Israel's peace treaties with Egypt and Jordan will most probably survive, even if there are real democratic transitions in the entire Arab world. But no one in Washington can rely on the complaisance and submissiveness towards Israel and the United States that was one of the features of the stagnant Arab order that is being challenged in the streets all over the region. What will replace it is unknown. It will largely be determined in these streets, as well as in the internet cafes, and in the union halls, newspaper offices, women's groups and private homes of millions of young Arabs who have served notice as publicly as possible that they will no longer tolerate being treated with the contempt and disrespect their governments have shown them for their entire lives. They have put us all on notice with their slogan: "The people want the fall of the regime." They are not only referring to their corrupt governments; they also mean the old regime that has prevailed for decades in the entire Arab world, from the Atlantic to the Gulf.

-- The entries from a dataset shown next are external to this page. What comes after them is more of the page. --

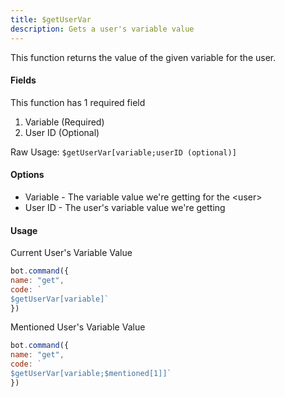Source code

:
 ```yaml
---
title: $getUserVar
description: Gets a user's variable value
---
```


This function returns the value of the given variable for the user.

#### Fields

This function has 1 required field

1. Variable \(Required\)
2. User ID \(Optional\)

Raw Usage: `$getUserVar[variable;userID (optional)]`

#### Options

* Variable - The variable value we're getting for the &lt;user&gt;
* User ID - The user's variable value we're getting

#### Usage

Current User's Variable Value

```javascript
bot.command({
name: "get", 
code: `
$getUserVar[variable]`
})
```

Mentioned User's Variable Value

```javascript
bot.command({
name: "get", 
code: `
$getUserVar[variable;$mentioned[1]]`
})
```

Rashid Khalidi is the Edward Said professor of Arab studies at Columbia University, editor of the Journal of Palestine Studies, and author of Sowing Crisis: The Cold War and American Dominance in the Middle East. A version of this article will be published in Spanish in Vanguardia.

AFP/Getty images.



7:38 PM ET

February 24, 2011

much too kind

. . . you are, Rashid Khalidi

"The United States is always torn in its Middle East foreign policy between its principles, including support for democracy, and its interests, including upholding dictators who do what is wanted of them. "

To this American, the "tear" has been between our actual actions and policies and the democratic values we express -- like the womanizing politician who loudly defends "family values."

This is the country that arranged the assassination of the freely elected president of Chile and replaced him with a fascist dictator. Which overthrew the elected government of Iran and replaced it with the Shah of a Million Jewels.

Our problem is the illusion that we, the American people, actually control our government. An oligarchy controls it, and easily and contemptuously overrules whatever our interests and will might be. Most of us are woefully ignorant about the rest of the world, so those old stereotypes are rather easy to sell.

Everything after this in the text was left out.